Daily Mirror - Print Edition

Sri Lanka likely to record highest ever BOP deficit this year

24 Sep 2021 - {{hitsCtrl.values.hits}}      

  • Seven-month BOP deficit eclipses deficit recorded in the whole of 2020

Sri Lanka is on course to record its highest ever Balance of Payments (BOP) deficit in 2021 as the first 7-month deficit in the overall foreign inflows and outflows surpassed the deficit recorded in the entirety of 2020. 


Sri Lanka recorded a BOP deficit of US$ 2,755 million in the seven months to July 2021 compared to US$ 939 million in the same period last year and US$ 2,328 million deficit recorded in the entirety of 2020, when the pandemic had a severe toll on the country’s merchandise exports and direct investment flows while the tourism trade, which had the capacity to generate over US$ 4.5 billion came to a standstill from March onwards. 


Meanwhile, the country’s external sector started contending with some fresh worries over the discernible slowdown in the pace of worker remittances since June onwards, contributing further to the expanding BOP deficit amid heavy foreign debt repayments, which were honoured from the country’s foreign reserves. 


However, some sections argue that the record high liquidity injections made by the Central Bank since the onset of the pandemic last year for deficit financing and also to provide liquidity into the banking system exacerbated BOP troubles as a part of such moneys created were used to pay State sector salaries while creating cheap credit.


As a result, a considerable part of that moneys were spent for consumption of foreign made goods and services i.e. imports, making the gap between outflows and the inflows of foreign exchange wider, which is referred to as the BOP deficit. This created foreign exchange shortages causing the rupee to shed its value sharply when the Central Bank stopped providing convertibility for foreign currency bills through its dwindling reserves.

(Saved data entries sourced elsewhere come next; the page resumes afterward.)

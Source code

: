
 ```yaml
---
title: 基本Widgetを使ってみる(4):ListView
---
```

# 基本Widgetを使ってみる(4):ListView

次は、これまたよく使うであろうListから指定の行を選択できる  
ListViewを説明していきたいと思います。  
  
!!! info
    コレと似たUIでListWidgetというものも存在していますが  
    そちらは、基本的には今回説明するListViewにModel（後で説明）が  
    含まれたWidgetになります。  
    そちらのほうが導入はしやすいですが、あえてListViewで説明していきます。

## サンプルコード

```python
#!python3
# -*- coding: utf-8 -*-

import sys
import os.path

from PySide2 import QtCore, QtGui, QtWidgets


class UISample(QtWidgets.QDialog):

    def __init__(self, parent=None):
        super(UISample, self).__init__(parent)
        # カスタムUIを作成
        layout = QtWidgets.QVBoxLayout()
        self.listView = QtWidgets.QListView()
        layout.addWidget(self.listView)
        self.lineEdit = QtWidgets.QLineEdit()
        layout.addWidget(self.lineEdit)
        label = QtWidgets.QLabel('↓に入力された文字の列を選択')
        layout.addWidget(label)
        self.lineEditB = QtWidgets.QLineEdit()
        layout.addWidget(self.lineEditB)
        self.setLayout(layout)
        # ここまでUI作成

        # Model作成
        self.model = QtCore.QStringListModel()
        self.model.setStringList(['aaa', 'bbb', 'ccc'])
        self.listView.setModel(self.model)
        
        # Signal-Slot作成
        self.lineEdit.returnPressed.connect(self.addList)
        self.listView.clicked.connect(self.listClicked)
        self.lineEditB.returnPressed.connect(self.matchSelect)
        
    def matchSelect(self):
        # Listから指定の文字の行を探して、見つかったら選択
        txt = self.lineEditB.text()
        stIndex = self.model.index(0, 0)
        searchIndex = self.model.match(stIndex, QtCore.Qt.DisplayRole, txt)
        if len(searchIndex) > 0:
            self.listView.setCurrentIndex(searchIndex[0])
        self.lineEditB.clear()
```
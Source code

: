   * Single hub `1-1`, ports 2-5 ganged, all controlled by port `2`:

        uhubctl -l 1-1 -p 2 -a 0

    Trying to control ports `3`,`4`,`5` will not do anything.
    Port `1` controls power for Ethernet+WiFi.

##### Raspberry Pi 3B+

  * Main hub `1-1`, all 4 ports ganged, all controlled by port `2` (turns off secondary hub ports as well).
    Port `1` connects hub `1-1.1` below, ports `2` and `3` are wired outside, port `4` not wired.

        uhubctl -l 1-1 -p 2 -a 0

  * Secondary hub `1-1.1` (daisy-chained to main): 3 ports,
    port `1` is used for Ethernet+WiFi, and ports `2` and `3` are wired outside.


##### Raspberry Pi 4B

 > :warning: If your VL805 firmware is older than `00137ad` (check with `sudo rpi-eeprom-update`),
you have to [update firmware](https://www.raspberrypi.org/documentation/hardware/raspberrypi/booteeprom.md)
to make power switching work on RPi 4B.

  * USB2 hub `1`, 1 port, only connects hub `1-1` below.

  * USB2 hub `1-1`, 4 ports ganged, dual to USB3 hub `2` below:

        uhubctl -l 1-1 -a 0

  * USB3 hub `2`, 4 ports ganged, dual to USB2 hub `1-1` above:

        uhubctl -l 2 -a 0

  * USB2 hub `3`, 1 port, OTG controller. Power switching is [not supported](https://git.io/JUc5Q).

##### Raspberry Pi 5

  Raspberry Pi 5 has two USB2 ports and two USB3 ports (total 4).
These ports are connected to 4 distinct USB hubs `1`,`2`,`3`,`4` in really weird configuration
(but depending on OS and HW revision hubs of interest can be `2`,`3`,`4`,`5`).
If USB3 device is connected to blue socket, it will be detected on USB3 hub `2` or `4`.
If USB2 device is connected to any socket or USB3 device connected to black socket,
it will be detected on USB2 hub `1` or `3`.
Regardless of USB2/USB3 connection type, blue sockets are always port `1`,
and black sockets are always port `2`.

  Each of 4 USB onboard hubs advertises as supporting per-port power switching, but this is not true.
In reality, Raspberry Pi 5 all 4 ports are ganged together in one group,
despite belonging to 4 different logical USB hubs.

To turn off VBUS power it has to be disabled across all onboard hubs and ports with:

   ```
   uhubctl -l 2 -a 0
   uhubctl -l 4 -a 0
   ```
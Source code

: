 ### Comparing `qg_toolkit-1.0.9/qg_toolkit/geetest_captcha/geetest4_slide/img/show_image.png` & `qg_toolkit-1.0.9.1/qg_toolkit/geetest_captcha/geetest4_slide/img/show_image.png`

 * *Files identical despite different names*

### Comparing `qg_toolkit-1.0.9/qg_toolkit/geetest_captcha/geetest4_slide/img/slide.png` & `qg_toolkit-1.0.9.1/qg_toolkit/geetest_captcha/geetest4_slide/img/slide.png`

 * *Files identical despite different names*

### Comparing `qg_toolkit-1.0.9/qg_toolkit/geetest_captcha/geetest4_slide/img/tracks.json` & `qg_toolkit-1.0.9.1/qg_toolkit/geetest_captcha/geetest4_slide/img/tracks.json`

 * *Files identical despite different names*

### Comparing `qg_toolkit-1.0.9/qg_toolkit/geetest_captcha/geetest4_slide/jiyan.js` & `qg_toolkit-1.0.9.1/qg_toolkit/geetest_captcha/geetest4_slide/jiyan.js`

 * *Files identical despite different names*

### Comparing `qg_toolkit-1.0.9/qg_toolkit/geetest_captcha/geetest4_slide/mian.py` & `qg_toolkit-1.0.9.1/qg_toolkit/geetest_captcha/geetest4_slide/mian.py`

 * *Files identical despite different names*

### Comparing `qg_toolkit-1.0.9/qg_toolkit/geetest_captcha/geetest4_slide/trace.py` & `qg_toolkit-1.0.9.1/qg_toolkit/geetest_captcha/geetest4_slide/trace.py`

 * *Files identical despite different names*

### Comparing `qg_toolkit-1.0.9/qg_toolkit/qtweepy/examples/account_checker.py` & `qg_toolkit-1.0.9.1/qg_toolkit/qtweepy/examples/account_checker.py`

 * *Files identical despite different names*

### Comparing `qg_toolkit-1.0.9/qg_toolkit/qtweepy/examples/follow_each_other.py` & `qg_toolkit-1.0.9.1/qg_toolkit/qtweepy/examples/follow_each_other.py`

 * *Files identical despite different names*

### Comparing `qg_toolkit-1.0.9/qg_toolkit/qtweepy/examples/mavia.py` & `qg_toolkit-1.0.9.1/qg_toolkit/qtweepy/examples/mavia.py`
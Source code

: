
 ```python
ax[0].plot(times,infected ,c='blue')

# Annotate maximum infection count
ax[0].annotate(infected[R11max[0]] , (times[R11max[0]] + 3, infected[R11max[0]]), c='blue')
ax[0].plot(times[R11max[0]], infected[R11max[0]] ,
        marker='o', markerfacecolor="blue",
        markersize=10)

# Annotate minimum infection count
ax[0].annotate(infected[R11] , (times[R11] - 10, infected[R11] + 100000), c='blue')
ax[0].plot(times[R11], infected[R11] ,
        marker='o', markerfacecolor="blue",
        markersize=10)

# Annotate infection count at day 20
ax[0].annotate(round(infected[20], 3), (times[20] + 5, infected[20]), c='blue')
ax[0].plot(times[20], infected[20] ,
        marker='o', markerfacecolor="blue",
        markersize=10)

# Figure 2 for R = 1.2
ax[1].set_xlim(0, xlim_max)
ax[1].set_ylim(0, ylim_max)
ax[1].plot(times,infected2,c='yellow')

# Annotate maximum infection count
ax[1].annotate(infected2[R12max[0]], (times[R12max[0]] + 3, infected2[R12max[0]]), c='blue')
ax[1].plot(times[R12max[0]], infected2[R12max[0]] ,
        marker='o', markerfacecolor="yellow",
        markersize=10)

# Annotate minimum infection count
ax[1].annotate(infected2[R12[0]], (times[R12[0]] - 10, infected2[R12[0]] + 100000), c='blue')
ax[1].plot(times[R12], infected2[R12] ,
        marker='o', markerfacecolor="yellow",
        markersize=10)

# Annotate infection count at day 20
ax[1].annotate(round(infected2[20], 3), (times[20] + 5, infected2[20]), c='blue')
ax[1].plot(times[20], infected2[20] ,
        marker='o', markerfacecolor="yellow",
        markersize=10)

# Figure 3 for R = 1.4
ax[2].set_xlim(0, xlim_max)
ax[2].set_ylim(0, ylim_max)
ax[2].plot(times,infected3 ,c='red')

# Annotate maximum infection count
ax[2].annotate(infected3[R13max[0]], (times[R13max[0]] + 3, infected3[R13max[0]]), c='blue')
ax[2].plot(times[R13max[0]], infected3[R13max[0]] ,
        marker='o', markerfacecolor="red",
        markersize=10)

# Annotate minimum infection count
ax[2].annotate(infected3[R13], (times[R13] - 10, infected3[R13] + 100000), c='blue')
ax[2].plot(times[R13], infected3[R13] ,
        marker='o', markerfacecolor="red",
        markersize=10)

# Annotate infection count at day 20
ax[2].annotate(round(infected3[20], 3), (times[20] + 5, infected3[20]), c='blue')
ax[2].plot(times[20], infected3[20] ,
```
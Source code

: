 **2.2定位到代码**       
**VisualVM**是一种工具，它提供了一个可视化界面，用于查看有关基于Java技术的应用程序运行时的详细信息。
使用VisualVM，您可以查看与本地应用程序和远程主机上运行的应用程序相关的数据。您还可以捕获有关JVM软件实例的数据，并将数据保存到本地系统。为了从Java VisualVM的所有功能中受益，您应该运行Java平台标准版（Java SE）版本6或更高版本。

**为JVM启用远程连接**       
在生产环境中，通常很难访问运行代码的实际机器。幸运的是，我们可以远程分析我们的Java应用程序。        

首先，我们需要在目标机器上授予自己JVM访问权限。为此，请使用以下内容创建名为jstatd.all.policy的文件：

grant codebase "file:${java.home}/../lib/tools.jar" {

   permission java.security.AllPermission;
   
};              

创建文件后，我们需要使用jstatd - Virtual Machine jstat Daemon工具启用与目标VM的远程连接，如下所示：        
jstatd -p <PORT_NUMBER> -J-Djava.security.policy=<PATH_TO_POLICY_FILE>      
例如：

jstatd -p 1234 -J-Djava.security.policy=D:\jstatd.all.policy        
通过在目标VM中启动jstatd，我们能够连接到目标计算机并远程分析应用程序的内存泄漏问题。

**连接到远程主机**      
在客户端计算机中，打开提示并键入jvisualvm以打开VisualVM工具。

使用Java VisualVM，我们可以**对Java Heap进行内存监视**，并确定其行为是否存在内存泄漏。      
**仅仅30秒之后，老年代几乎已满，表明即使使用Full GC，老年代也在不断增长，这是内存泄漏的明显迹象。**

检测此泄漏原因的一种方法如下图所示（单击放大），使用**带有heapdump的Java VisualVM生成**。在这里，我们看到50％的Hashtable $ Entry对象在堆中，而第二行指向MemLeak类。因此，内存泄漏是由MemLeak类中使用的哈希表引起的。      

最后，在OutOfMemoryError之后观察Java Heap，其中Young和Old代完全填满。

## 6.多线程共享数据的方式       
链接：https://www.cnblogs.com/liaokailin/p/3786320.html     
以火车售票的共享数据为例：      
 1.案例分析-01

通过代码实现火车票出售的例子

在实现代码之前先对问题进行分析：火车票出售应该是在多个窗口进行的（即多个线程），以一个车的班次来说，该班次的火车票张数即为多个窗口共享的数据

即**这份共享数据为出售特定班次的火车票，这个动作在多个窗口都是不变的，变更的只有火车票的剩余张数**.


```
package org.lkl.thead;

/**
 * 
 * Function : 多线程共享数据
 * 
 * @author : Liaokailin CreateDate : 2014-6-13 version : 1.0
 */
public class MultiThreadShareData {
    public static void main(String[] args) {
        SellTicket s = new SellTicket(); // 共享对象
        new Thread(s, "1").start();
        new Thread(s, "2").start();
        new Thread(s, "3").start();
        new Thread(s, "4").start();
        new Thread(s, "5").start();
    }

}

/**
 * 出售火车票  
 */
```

In a bid to ease the pressure on the currency and foreign assets, the Central Bank on August 19 raised its key policy rates and did away with the ceiling rate on Treasury bill yields, last week. 


At the first bill auction held on Wednesday free of yield controls, the yields across 3, 6, and 12-month bills rose by between a sharp 30 basis points to 38 basis points with the 12-month treasury bill rate climbing to 6.50 percent from 6.12 percent at the previous auction, signalling further increase in market interest rates.